> _Saved entries_
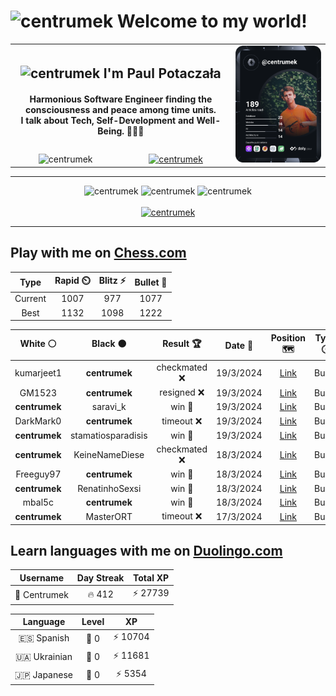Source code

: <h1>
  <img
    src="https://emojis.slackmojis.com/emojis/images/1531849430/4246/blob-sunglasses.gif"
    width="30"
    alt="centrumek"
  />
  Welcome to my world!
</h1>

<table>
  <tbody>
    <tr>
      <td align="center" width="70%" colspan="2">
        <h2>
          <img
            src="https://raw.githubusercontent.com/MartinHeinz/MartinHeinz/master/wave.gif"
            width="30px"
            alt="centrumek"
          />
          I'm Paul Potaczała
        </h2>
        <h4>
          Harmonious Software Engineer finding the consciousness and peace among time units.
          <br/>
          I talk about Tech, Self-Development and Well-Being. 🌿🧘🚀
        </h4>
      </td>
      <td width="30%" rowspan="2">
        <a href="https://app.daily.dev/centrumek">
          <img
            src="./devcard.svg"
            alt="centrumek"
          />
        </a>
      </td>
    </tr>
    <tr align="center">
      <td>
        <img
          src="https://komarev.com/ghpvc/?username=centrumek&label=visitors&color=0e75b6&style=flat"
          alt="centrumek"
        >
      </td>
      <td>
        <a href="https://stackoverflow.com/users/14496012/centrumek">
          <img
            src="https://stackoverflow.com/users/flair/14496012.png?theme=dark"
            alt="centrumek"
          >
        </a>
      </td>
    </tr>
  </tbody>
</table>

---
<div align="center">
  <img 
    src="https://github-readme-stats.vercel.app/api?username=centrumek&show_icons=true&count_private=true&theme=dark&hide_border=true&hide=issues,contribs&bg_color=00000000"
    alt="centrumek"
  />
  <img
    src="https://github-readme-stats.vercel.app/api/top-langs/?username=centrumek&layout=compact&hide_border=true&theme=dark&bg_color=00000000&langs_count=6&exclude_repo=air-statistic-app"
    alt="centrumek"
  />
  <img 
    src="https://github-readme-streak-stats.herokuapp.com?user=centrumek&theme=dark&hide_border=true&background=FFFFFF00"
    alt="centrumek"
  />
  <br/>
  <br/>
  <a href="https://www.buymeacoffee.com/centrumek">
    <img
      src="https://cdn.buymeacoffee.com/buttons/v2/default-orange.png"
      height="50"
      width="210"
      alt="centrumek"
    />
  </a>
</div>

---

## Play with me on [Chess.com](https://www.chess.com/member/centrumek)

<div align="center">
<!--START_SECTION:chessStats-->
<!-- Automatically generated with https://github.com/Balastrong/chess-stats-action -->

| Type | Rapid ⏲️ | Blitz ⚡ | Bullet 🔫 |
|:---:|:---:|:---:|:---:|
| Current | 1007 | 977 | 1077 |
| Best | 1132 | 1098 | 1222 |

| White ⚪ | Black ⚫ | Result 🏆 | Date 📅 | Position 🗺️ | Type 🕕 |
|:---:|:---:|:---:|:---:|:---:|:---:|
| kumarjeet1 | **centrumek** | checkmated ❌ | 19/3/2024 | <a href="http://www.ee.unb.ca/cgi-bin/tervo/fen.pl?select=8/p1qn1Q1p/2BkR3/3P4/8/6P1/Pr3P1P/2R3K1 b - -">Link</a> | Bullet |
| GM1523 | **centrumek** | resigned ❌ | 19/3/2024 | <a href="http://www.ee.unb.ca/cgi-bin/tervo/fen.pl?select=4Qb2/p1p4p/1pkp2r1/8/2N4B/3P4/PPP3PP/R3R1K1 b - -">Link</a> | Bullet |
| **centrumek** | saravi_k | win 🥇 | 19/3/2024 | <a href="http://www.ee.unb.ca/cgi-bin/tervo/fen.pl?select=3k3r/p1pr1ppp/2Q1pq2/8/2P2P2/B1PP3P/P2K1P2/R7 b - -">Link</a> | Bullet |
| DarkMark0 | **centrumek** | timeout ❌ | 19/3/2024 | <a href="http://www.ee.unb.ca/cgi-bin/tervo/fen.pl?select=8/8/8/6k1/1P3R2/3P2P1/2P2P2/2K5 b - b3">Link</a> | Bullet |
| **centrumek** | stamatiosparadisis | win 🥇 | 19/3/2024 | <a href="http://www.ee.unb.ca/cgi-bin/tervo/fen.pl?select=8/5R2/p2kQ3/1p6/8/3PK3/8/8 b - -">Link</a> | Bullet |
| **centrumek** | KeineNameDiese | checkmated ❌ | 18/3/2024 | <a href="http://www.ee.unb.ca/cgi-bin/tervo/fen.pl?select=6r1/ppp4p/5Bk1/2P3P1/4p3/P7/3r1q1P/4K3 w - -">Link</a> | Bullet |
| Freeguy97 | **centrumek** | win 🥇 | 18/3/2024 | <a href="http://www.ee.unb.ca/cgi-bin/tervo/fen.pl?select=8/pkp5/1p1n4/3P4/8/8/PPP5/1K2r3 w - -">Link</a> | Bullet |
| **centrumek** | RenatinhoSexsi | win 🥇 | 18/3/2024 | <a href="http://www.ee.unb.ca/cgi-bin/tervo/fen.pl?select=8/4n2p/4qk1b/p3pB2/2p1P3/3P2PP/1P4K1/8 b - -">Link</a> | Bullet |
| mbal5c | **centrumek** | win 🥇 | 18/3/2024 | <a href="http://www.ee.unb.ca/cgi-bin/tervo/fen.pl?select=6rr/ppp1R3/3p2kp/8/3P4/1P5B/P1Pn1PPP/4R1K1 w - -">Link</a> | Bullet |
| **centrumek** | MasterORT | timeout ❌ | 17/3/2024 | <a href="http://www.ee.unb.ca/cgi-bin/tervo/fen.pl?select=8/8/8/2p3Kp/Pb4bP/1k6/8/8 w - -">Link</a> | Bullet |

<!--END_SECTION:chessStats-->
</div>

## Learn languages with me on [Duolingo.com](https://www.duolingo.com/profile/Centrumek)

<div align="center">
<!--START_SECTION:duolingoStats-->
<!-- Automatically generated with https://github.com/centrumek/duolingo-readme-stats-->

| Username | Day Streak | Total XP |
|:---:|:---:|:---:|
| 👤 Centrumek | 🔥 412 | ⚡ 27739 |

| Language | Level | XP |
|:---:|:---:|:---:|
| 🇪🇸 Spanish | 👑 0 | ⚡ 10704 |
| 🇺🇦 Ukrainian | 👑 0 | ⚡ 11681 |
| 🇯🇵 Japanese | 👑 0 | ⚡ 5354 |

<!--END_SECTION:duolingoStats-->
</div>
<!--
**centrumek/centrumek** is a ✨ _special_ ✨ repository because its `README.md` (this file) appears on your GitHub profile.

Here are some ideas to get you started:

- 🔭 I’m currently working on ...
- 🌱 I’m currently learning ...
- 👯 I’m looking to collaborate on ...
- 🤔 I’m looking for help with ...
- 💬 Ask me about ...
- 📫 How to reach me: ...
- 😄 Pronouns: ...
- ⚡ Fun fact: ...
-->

> _What you have to do_
The expected output is every record above, copied exactly, without pictures.

> _Answer section_
Source code

: <h1>
  <img
    src="https://emojis.slackmojis.com/emojis/images/1531849430/4246/blob-sunglasses.gif"
    width="30"
    alt="centrumek"
  />
  Welcome to my world!
</h1>

<table>
  <tbody>
    <tr>
      <td align="center" width="70%" colspan="2">
        <h2>
          <img
            src="https://raw.githubusercontent.com/MartinHeinz/MartinHeinz/master/wave.gif"
            width="30px"
            alt="centrumek"
          />
          I'm Paul Potaczała
        </h2>
        <h4>
          Harmonious Software Engineer finding the consciousness and peace among time units.
          <br/>
          I talk about Tech, Self-Development and Well-Being. 🌿🧘🚀
        </h4>
      </td>
      <td width="30%" rowspan="2">
        <a href="https://app.daily.dev/centrumek">
          <img
            src="./devcard.svg"
            alt="centrumek"
          />
        </a>
      </td>
    </tr>
    <tr align="center">
      <td>
        <img
          src="https://komarev.com/ghpvc/?username=centrumek&label=visitors&color=0e75b6&style=flat"
          alt="centrumek"
        >
      </td>
      <td>
        <a href="https://stackoverflow.com/users/14496012/centrumek">
          <img
            src="https://stackoverflow.com/users/flair/14496012.png?theme=dark"
            alt="centrumek"
          >
        </a>
      </td>
    </tr>
  </tbody>
</table>

---
<div align="center">
  <img 
    src="https://github-readme-stats.vercel.app/api?username=centrumek&show_icons=true&count_private=true&theme=dark&hide_border=true&hide=issues,contribs&bg_color=00000000"
    alt="centrumek"
  />
  <img
    src="https://github-readme-stats.vercel.app/api/top-langs/?username=centrumek&layout=compact&hide_border=true&theme=dark&bg_color=00000000&langs_count=6&exclude_repo=air-statistic-app"
    alt="centrumek"
  />
  <img 
    src="https://github-readme-streak-stats.herokuapp.com?user=centrumek&theme=dark&hide_border=true&background=FFFFFF00"
    alt="centrumek"
  />
  <br/>
  <br/>
  <a href="https://www.buymeacoffee.com/centrumek">
    <img
      src="https://cdn.buymeacoffee.com/buttons/v2/default-orange.png"
      height="50"
      width="210"
      alt="centrumek"
    />
  </a>
</div>

---

## Play with me on [Chess.com](https://www.chess.com/member/centrumek)

<div align="center">
<!--START_SECTION:chessStats-->
<!-- Automatically generated with https://github.com/Balastrong/chess-stats-action -->

| Type | Rapid ⏲️ | Blitz ⚡ | Bullet 🔫 |
|:---:|:---:|:---:|:---:|
| Current | 1007 | 977 | 1077 |
| Best | 1132 | 1098 | 1222 |

| White ⚪ | Black ⚫ | Result 🏆 | Date 📅 | Position 🗺️ | Type 🕕 |
|:---:|:---:|:---:|:---:|:---:|:---:|
| kumarjeet1 | **centrumek** | checkmated ❌ | 19/3/2024 | <a href="http://www.ee.unb.ca/cgi-bin/tervo/fen.pl?select=8/p1qn1Q1p/2BkR3/3P4/8/6P1/Pr3P1P/2R3K1 b - -">Link</a> | Bullet |
| GM1523 | **centrumek** | resigned ❌ | 19/3/2024 | <a href="http://www.ee.unb.ca/cgi-bin/tervo/fen.pl?select=4Qb2/p1p4p/1pkp2r1/8/2N4B/3P4/PPP3PP/R3R1K1 b - -">Link</a> | Bullet |
| **centrumek** | saravi_k | win 🥇 | 19/3/2024 | <a href="http://www.ee.unb.ca/cgi-bin/tervo/fen.pl?select=3k3r/p1pr1ppp/2Q1pq2/8/2P2P2/B1PP3P/P2K1P2/R7 b - -">Link</a> | Bullet |
| DarkMark0 | **centrumek** | timeout ❌ | 19/3/2024 | <a href="http://www.ee.unb.ca/cgi-bin/tervo/fen.pl?select=8/8/8/6k1/1P3R2/3P2P1/2P2P2/2K5 b - b3">Link</a> | Bullet |
| **centrumek** | stamatiosparadisis | win 🥇 | 19/3/2024 | <a href="http://www.ee.unb.ca/cgi-bin/tervo/fen.pl?select=8/5R2/p2kQ3/1p6/8/3PK3/8/8 b - -">Link</a> | Bullet |
| **centrumek** | KeineNameDiese | checkmated ❌ | 18/3/2024 | <a href="http://www.ee.unb.ca/cgi-bin/tervo/fen.pl?select=6r1/ppp4p/5Bk1/2P3P1/4p3/P7/3r1q1P/4K3 w - -">Link</a> | Bullet |
| Freeguy97 | **centrumek** | win 🥇 | 18/3/2024 | <a href="http://www.ee.unb.ca/cgi-bin/tervo/fen.pl?select=8/pkp5/1p1n4/3P4/8/8/PPP5/1K2r3 w - -">Link</a> | Bullet |
| **centrumek** | RenatinhoSexsi | win 🥇 | 18/3/2024 | <a href="http://www.ee.unb.ca/cgi-bin/tervo/fen.pl?select=8/4n2p/4qk1b/p3pB2/2p1P3/3P2PP/1P4K1/8 b - -">Link</a> | Bullet |
| mbal5c | **centrumek** | win 🥇 | 18/3/2024 | <a href="http://www.ee.unb.ca/cgi-bin/tervo/fen.pl?select=6rr/ppp1R3/3p2kp/8/3P4/1P5B/P1Pn1PPP/4R1K1 w - -">Link</a> | Bullet |
| **centrumek** | MasterORT | timeout ❌ | 17/3/2024 | <a href="http://www.ee.unb.ca/cgi-bin/tervo/fen.pl?select=8/8/8/2p3Kp/Pb4bP/1k6/8/8 w - -">Link</a> | Bullet |

<!--END_SECTION:chessStats-->
</div>

## Learn languages with me on [Duolingo.com](https://www.duolingo.com/profile/Centrumek)

<div align="center">
<!--START_SECTION:duolingoStats-->
<!-- Automatically generated with https://github.com/centrumek/duolingo-readme-stats-->

| Username | Day Streak | Total XP |
|:---:|:---:|:---:|
| 👤 Centrumek | 🔥 412 | ⚡ 27739 |

| Language | Level | XP |
|:---:|:---:|:---:|
| 🇪🇸 Spanish | 👑 0 | ⚡ 10704 |
| 🇺🇦 Ukrainian | 👑 0 | ⚡ 11681 |
| 🇯🇵 Japanese | 👑 0 | ⚡ 5354 |

<!--END_SECTION:duolingoStats-->
</div>
<!--
**centrumek/centrumek** is a ✨ _special_ ✨ repository because its `README.md` (this file) appears on your GitHub profile.

Here are some ideas to get you started:

- 🔭 I’m currently working on ...
- 🌱 I’m currently learning ...
- 👯 I’m looking to collaborate on ...
- 🤔 I’m looking for help with ...
- 💬 Ask me about ...
- 📫 How to reach me: ...
- 😄 Pronouns: ...
- ⚡ Fun fact: ...
-->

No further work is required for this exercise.